The following data has a line with "- ✅ Social media (public pages)" and a line with "content section pattern". Write out exactly those lines and all the lines between them.

Stored data
/---

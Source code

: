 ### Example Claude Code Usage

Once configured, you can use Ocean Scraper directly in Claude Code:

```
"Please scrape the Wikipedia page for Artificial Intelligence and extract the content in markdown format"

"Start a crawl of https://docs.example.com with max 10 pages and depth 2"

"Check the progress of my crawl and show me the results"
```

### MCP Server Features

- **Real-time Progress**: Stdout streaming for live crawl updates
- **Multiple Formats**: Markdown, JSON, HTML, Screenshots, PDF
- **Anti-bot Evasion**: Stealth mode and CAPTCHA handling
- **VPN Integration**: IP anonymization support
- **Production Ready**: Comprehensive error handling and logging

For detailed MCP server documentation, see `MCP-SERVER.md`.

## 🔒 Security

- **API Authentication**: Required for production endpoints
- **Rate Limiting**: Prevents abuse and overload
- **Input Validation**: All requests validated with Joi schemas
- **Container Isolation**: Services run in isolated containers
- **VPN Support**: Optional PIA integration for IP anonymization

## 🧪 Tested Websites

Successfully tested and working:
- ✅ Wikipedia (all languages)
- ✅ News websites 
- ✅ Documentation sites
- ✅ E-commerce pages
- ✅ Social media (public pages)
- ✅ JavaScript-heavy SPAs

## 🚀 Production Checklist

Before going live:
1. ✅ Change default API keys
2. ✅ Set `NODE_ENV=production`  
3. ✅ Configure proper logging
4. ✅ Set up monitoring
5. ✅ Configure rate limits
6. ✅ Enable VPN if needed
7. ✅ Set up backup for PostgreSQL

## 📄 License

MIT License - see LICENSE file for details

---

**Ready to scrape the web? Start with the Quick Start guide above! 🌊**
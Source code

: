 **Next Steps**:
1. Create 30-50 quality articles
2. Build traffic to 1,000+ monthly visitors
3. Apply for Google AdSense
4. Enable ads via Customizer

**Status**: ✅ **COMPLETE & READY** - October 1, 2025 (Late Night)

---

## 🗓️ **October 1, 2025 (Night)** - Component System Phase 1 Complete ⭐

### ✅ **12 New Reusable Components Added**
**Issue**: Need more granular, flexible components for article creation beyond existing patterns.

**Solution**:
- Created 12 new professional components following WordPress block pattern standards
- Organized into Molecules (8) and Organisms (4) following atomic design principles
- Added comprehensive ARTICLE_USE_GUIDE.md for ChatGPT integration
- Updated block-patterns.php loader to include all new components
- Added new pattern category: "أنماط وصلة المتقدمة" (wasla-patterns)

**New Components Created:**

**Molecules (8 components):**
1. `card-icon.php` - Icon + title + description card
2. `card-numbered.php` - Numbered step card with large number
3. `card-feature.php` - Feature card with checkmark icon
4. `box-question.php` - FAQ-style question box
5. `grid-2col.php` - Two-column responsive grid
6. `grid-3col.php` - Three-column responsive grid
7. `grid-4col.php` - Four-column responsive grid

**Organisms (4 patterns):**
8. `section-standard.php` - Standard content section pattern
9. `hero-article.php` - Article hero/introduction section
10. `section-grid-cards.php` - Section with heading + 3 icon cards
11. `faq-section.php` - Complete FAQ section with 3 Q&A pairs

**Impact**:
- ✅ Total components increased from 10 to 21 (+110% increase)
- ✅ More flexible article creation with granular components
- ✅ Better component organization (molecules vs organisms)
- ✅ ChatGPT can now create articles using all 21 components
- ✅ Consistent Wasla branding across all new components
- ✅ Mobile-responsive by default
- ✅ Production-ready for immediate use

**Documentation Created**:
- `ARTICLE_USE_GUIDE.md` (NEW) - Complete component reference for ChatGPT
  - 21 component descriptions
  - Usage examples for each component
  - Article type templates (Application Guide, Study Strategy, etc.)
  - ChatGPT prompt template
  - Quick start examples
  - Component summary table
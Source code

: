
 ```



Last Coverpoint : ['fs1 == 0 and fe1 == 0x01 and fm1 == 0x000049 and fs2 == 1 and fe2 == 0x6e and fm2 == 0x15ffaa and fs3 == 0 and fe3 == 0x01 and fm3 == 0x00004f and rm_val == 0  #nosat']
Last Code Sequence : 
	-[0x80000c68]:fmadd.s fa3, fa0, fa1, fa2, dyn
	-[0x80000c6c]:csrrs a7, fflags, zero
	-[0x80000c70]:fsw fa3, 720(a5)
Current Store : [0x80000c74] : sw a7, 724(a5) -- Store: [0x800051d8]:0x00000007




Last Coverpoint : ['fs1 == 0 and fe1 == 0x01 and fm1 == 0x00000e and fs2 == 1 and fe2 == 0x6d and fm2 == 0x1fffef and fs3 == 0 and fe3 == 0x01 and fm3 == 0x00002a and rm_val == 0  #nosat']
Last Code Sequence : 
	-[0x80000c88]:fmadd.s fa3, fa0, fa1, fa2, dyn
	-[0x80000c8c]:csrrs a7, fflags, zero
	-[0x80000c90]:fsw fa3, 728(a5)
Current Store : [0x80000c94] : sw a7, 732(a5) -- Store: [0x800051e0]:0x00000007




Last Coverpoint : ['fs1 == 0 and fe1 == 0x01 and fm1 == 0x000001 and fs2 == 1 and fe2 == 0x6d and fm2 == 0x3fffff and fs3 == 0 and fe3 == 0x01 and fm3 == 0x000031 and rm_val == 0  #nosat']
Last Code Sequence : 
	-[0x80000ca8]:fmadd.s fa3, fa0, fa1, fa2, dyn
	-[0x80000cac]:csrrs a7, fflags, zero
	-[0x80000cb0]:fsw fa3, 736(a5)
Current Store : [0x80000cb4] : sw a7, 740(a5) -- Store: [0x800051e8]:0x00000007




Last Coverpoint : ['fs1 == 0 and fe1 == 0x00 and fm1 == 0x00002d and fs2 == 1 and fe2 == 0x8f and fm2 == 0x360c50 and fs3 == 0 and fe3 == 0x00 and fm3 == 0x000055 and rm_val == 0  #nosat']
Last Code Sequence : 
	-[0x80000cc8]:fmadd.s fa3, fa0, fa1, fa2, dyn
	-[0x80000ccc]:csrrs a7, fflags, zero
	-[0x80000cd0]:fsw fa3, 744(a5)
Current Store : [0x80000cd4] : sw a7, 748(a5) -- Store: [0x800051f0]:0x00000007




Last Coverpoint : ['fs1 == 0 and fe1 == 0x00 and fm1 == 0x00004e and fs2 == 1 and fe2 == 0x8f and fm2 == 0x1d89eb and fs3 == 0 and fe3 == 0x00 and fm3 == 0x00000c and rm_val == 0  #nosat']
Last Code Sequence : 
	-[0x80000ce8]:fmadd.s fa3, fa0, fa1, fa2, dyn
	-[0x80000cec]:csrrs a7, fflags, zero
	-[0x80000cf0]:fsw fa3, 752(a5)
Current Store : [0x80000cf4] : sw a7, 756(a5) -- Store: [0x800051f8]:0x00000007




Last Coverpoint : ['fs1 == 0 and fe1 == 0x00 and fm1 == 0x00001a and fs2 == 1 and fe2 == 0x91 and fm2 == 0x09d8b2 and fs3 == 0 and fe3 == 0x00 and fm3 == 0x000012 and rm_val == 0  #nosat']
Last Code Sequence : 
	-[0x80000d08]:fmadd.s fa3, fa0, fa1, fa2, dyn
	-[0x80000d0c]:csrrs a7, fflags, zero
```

\---

- Answer section
- ✅ Social media (public pages)
- ✅ JavaScript-heavy SPAs

## 🚀 Production Checklist

Before going live:
1. ✅ Change default API keys
2. ✅ Set `NODE_ENV=production`  
3. ✅ Configure proper logging
4. ✅ Set up monitoring
5. ✅ Configure rate limits
6. ✅ Enable VPN if needed
7. ✅ Set up backup for PostgreSQL

## 📄 License

MIT License - see LICENSE file for details

---

**Ready to scrape the web? Start with the Quick Start guide above! 🌊**
Source code

: **Next Steps**:
1. Create 30-50 quality articles
2. Build traffic to 1,000+ monthly visitors
3. Apply for Google AdSense
4. Enable ads via Customizer

**Status**: ✅ **COMPLETE & READY** - October 1, 2025 (Late Night)

---

## 🗓️ **October 1, 2025 (Night)** - Component System Phase 1 Complete ⭐

### ✅ **12 New Reusable Components Added**
**Issue**: Need more granular, flexible components for article creation beyond existing patterns.

**Solution**:
- Created 12 new professional components following WordPress block pattern standards
- Organized into Molecules (8) and Organisms (4) following atomic design principles
- Added comprehensive ARTICLE_USE_GUIDE.md for ChatGPT integration
- Updated block-patterns.php loader to include all new components
- Added new pattern category: "أنماط وصلة المتقدمة" (wasla-patterns)

**New Components Created:**

**Molecules (8 components):**
1. `card-icon.php` - Icon + title + description card
2. `card-numbered.php` - Numbered step card with large number
3. `card-feature.php` - Feature card with checkmark icon
4. `box-question.php` - FAQ-style question box
5. `grid-2col.php` - Two-column responsive grid
6. `grid-3col.php` - Three-column responsive grid
7. `grid-4col.php` - Four-column responsive grid

**Organisms (4 patterns):**
8. `section-standard.php` - Standard content section pattern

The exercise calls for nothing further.